Data to use:
=== Section Start ===

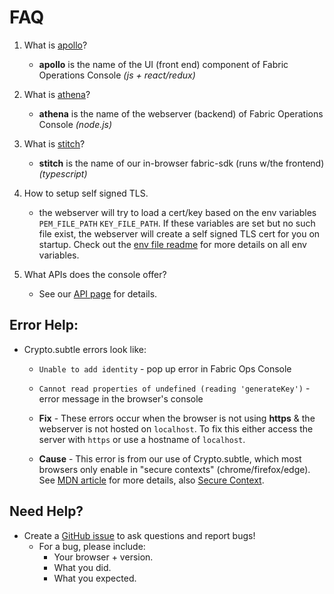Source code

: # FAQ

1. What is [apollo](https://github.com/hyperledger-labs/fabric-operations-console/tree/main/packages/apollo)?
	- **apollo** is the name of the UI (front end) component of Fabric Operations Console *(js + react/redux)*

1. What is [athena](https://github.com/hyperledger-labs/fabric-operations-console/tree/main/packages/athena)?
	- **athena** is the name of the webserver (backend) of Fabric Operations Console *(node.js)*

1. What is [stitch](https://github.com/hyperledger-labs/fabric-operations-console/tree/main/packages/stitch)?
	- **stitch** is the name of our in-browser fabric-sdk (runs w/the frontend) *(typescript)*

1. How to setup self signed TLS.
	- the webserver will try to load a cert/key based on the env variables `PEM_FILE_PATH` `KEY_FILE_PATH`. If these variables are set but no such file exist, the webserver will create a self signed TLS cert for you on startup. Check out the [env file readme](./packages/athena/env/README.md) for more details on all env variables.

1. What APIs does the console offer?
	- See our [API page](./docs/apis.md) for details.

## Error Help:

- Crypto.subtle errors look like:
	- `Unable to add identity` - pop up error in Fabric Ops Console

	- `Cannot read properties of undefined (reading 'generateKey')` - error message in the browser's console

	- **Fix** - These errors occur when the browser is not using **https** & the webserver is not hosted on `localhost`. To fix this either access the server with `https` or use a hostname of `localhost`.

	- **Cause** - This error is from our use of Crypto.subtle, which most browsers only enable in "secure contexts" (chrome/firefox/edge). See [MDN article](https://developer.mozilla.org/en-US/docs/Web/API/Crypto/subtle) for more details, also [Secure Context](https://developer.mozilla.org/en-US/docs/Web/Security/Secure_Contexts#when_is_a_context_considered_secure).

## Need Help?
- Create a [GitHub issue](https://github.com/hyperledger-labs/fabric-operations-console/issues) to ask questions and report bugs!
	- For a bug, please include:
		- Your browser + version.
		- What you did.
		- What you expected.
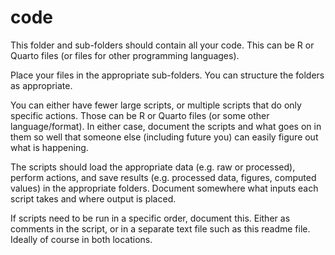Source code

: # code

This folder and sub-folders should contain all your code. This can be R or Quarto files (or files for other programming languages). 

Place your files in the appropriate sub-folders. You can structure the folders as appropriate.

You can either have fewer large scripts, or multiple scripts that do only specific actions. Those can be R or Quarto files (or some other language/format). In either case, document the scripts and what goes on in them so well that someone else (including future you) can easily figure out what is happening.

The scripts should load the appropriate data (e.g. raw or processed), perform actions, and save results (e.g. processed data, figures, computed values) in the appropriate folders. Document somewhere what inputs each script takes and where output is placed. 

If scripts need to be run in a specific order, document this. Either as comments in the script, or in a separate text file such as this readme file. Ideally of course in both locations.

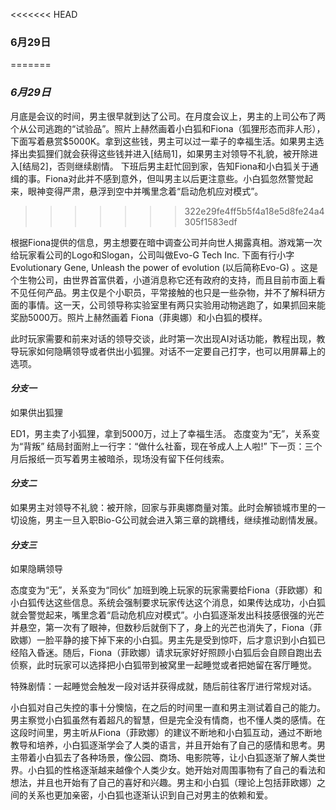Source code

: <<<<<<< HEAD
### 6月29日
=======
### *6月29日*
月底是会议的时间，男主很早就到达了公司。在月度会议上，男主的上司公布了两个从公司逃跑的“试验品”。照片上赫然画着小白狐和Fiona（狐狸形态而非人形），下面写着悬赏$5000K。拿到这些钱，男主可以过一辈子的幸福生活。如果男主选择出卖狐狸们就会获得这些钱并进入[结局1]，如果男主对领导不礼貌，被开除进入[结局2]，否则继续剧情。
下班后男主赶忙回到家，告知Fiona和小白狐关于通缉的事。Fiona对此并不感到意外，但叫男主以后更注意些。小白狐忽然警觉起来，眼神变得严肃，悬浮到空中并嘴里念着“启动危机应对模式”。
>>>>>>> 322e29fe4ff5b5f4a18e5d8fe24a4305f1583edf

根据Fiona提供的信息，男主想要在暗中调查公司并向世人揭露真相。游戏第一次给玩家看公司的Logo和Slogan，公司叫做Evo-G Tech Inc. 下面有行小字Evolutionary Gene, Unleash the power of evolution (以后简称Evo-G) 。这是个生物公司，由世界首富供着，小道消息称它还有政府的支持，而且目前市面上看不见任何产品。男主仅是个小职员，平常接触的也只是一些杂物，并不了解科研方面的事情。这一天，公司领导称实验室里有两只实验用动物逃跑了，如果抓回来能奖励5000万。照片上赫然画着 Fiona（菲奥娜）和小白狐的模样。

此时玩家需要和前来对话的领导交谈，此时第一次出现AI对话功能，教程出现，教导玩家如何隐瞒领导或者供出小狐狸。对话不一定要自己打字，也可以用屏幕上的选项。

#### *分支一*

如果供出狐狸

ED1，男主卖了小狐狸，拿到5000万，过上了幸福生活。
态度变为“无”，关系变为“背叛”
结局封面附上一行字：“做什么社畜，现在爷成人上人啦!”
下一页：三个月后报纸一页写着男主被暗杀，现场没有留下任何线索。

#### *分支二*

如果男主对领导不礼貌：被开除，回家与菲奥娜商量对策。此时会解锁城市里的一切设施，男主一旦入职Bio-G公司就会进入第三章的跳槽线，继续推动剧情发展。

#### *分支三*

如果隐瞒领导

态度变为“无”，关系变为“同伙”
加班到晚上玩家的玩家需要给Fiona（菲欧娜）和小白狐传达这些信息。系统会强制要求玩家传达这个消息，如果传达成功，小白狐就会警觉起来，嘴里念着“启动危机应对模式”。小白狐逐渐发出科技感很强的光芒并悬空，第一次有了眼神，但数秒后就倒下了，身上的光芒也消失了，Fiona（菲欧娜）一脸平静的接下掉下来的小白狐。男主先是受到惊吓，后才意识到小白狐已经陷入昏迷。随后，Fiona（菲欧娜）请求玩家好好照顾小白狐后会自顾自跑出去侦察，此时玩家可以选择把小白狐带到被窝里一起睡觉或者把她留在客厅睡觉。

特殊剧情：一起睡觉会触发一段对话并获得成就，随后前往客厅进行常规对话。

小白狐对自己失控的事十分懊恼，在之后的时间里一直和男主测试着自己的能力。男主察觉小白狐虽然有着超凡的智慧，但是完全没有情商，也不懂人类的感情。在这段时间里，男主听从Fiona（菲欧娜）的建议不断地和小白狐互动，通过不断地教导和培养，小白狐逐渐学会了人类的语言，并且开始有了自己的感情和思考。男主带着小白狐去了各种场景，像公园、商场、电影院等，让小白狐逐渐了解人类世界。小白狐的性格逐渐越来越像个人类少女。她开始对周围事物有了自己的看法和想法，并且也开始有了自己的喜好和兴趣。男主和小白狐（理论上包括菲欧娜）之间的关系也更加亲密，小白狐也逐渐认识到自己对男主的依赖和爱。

=== Section End ===

What you need to do:
Scan the data above for the string "errors" and copy each line where it appears.

Exercise output:
- Crypto.subtle errors look like:
	- **Fix** - These errors occur when the browser is not using **https** & the webserver is not hosted on `localhost`. To fix this either access the server with `https` or use a hostname of `localhost`.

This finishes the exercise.